### [Problem to work on]
Write out the whole listing exactly as it is written below.

============

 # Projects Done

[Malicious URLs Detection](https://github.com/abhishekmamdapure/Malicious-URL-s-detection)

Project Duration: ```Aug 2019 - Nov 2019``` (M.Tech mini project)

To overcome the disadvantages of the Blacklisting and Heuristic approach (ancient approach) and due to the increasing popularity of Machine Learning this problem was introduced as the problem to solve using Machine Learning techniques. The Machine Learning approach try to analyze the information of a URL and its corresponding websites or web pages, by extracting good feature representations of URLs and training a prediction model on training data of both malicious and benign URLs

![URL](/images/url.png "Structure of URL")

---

============

### [Reply]
 # Projects Done

[Malicious URLs Detection](https://github.com/abhishekmamdapure/Malicious-URL-s-detection)

Project Duration: ```Aug 2019 - Nov 2019``` (M.Tech mini project)

To overcome the disadvantages of the Blacklisting and Heuristic approach (ancient approach) and due to the increasing popularity of Machine Learning this problem was introduced as the problem to solve using Machine Learning techniques. The Machine Learning approach try to analyze the information of a URL and its corresponding websites or web pages, by extracting good feature representations of URLs and training a prediction model on training data of both malicious and benign URLs

![URL](/images/url.png "Structure of URL")

---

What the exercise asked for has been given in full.